## TASK PROMPT
If a line in the entries includes "keepSize", show that line.

## DATA EXCERPTS
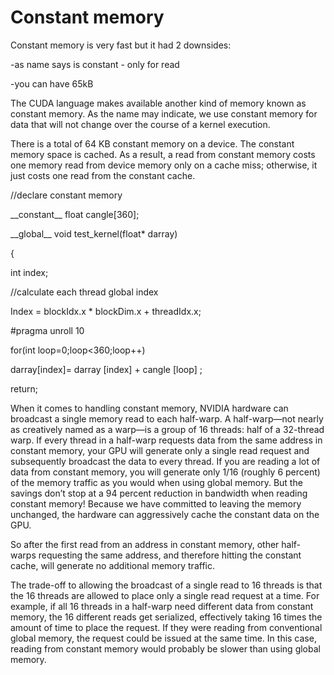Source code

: # Constant memory

Constant memory is very fast but it had 2 downsides:

-as name says is constant - only for read

-you can have 65kB

The CUDA language makes available another kind of memory known as constant memory. As the name may indicate, we use constant memory for data that will not change over the course of a kernel execution.

There is a total of 64 KB constant memory on a device. The constant memory space is cached. As a result, a read from constant memory costs one memory read from device memory only on a cache miss; otherwise, it just costs one read from the constant cache.

//declare constant memory

\_\_constant\_\_ float cangle\[360\];

\_\_global\_\_ void test\_kernel\(float\* darray\)

{

int index;

//calculate each thread global index

Index = blockIdx.x \* blockDim.x + threadIdx.x;

\#pragma unroll 10

for\(int loop=0;loop&lt;360;loop++\)

darray\[index\]= darray \[index\] + cangle \[loop\] ;

return;

When it comes to handling constant memory, NVIDIA hardware can broadcast a single memory read to each half-warp. A half-warp—not nearly as creatively named as a warp—is a group of 16 threads: half of a 32-thread warp. If every thread in a half-warp requests data from the same address in constant memory, your GPU will generate only a single read request and subsequently broadcast the data to every thread. If you are reading a lot of data from constant memory, you will generate only 1/16 \(roughly 6 percent\) of the memory traffic as you would when using global memory. But the savings don’t stop at a 94 percent reduction in bandwidth when reading constant memory! Because we have committed to leaving the memory unchanged, the hardware can aggressively cache the constant data on the GPU.

So after the first read from an address in constant memory, other half-warps requesting the same address, and therefore hitting the constant cache, will generate no additional memory traffic.

The trade-off to allowing the broadcast of a single read to 16 threads is that the 16 threads are allowed to place only a single read request at a time. For example, if all 16 threads in a half-warp need different data from constant memory, the 16 different reads get serialized, effectively taking 16 times the amount of time to place the request. If they were reading from conventional global memory, the request could be issued at the same time. In this case, reading from constant memory would probably be slower than using global memory.

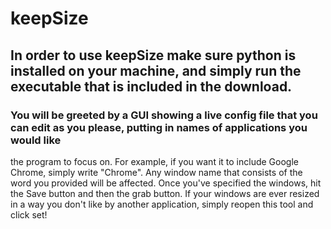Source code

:# keepSize

## In order to use keepSize make sure python is installed on your machine, and simply run the executable that is included in the download.

### You will be greeted by a GUI showing a live config file that you can edit as you please, putting in names of applications you would like 
the program to focus on. For example, if you want it to include Google Chrome, simply write "Chrome". Any window name that consists of the word 
you provided will be affected. Once you've specified the windows, hit the Save button and then the grab button. If your windows are ever resized 
in a way you don't like by another application, simply reopen this tool and click set!
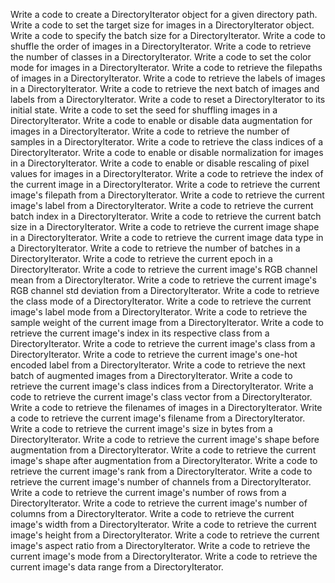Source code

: Write a code to create a DirectoryIterator object for a given directory path.
Write a code to set the target size for images in a DirectoryIterator object.
Write a code to specify the batch size for a DirectoryIterator.
Write a code to shuffle the order of images in a DirectoryIterator.
Write a code to retrieve the number of classes in a DirectoryIterator.
Write a code to set the color mode for images in a DirectoryIterator.
Write a code to retrieve the filepaths of images in a DirectoryIterator.
Write a code to retrieve the labels of images in a DirectoryIterator.
Write a code to retrieve the next batch of images and labels from a DirectoryIterator.
Write a code to reset a DirectoryIterator to its initial state.
Write a code to set the seed for shuffling images in a DirectoryIterator.
Write a code to enable or disable data augmentation for images in a DirectoryIterator.
Write a code to retrieve the number of samples in a DirectoryIterator.
Write a code to retrieve the class indices of a DirectoryIterator.
Write a code to enable or disable normalization for images in a DirectoryIterator.
Write a code to enable or disable rescaling of pixel values for images in a DirectoryIterator.
Write a code to retrieve the index of the current image in a DirectoryIterator.
Write a code to retrieve the current image's filepath from a DirectoryIterator.
Write a code to retrieve the current image's label from a DirectoryIterator.
Write a code to retrieve the current batch index in a DirectoryIterator.
Write a code to retrieve the current batch size in a DirectoryIterator.
Write a code to retrieve the current image shape in a DirectoryIterator.
Write a code to retrieve the current image data type in a DirectoryIterator.
Write a code to retrieve the number of batches in a DirectoryIterator.
Write a code to retrieve the current epoch in a DirectoryIterator.
Write a code to retrieve the current image's RGB channel mean from a DirectoryIterator.
Write a code to retrieve the current image's RGB channel std deviation from a DirectoryIterator.
Write a code to retrieve the class mode of a DirectoryIterator.
Write a code to retrieve the current image's label mode from a DirectoryIterator.
Write a code to retrieve the sample weight of the current image from a DirectoryIterator.
Write a code to retrieve the current image's index in its respective class from a DirectoryIterator.
Write a code to retrieve the current image's class from a DirectoryIterator.
Write a code to retrieve the current image's one-hot encoded label from a DirectoryIterator.
Write a code to retrieve the next batch of augmented images from a DirectoryIterator.
Write a code to retrieve the current image's class indices from a DirectoryIterator.
Write a code to retrieve the current image's class vector from a DirectoryIterator.
Write a code to retrieve the filenames of images in a DirectoryIterator.
Write a code to retrieve the current image's filename from a DirectoryIterator.
Write a code to retrieve the current image's size in bytes from a DirectoryIterator.
Write a code to retrieve the current image's shape before augmentation from a DirectoryIterator.
Write a code to retrieve the current image's shape after augmentation from a DirectoryIterator.
Write a code to retrieve the current image's rank from a DirectoryIterator.
Write a code to retrieve the current image's number of channels from a DirectoryIterator.
Write a code to retrieve the current image's number of rows from a DirectoryIterator.
Write a code to retrieve the current image's number of columns from a DirectoryIterator.
Write a code to retrieve the current image's width from a DirectoryIterator.
Write a code to retrieve the current image's height from a DirectoryIterator.
Write a code to retrieve the current image's aspect ratio from a DirectoryIterator.
Write a code to retrieve the current image's mode from a DirectoryIterator.
Write a code to retrieve the current image's data range from a DirectoryIterator.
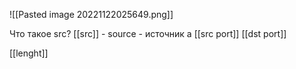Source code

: ![[Pasted image 20221122025649.png]]



Что такое src? [[src]] - source - источник 
а [[src port]] 
[[dst port]] 

[[lenght]]


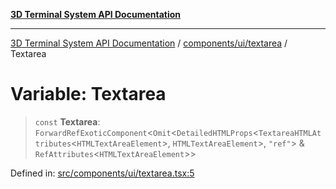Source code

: [**3D Terminal System API Documentation**](../../../../README.md)

***

[3D Terminal System API Documentation](../../../../README.md) / [components/ui/textarea](../README.md) / Textarea

# Variable: Textarea

> `const` **Textarea**: `ForwardRefExoticComponent`\<`Omit`\<`DetailedHTMLProps`\<`TextareaHTMLAttributes`\<`HTMLTextAreaElement`\>, `HTMLTextAreaElement`\>, `"ref"`\> & `RefAttributes`\<`HTMLTextAreaElement`\>\>

Defined in: [src/components/ui/textarea.tsx:5](https://github.com/Dicommunitas/ThreeJS_Terminal_3D/blob/99674efc74a324fa412d902012012a3688e22f0e/src/components/ui/textarea.tsx#L5)
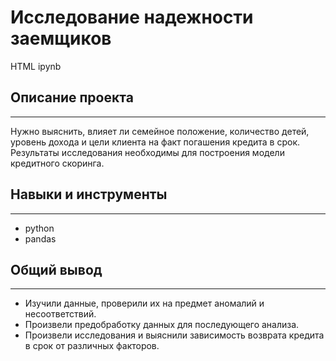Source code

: # Исследование надежности заемщиков

HTML ipynb


## Описание проекта
---
Нужно выяснить, влияет ли семейное положение, количество детей, уровень дохода и цели клиента на факт погашения кредита в срок. Результаты исследования необходимы для построения модели кредитного скоринга.


## Навыки и инструменты
---
- python
- pandas


## Общий вывод
---
- Изучили данные, проверили их на предмет аномалий и несоответствий.
- Произвели предобработку данных для последующего анализа.
- Произвели исследования и выяснили зависимость возврата кредита в срок от различных факторов.

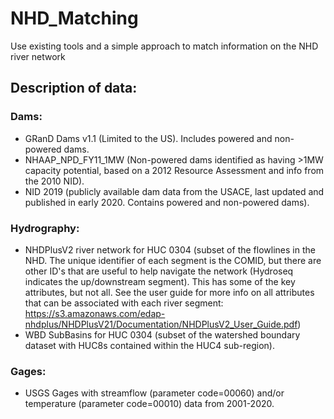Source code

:# NHD_Matching
Use existing tools and a simple approach to match information on the NHD river network


## Description of data:
### Dams:
- GRanD Dams v1.1 (Limited to the US). Includes powered and non-powered dams.
- NHAAP_NPD_FY11_1MW (Non-powered dams identified as having >1MW capacity potential, based on a 2012 Resource Assessment and info from the 2010 NID).
- NID 2019 (publicly available dam data from the USACE, last updated and published in early 2020. Contains powered and non-powered dams).
### Hydrography:
- NHDPlusV2 river network for HUC 0304 (subset of the flowlines in the NHD. The unique identifier of each segment is the COMID, but there are other ID's that are useful to help navigate the network (Hydroseq indicates the up/downstream segment). This has some of the key attributes, but not all. See the user guide for more info on all attributes that can be associated with each river segment: https://s3.amazonaws.com/edap-nhdplus/NHDPlusV21/Documentation/NHDPlusV2_User_Guide.pdf)
- WBD SubBasins for HUC 0304 (subset of the watershed boundary dataset with HUC8s contained within the HUC4 sub-region).
### Gages:
- USGS Gages with streamflow (parameter code=00060) and/or temperature (parameter code=00010) data from 2001-2020.
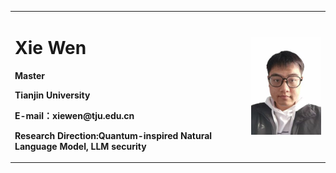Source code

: <div>
<table border="0">
  <tr>
    <td>
      <h1>Xie Wen</h1>
      <p><b>Master</b></p>
      <p><b>Tianjin University</b></p>
      <p><b>E-mail：xiewen@tju.edu.cn</b></p>
      <p><b>Research Direction:Quantum-inspired Natural Language Model, LLM security</b></p>
    </td>
    <td width="25%">
      <img src="/xiewen.jpg" width="100%">
    </td>
  </tr>
</table>
</div>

## SOLUTION TO THIS EXERCISE
:# keepSize
## In order to use keepSize make sure python is installed on your machine, and simply run the executable that is included in the download.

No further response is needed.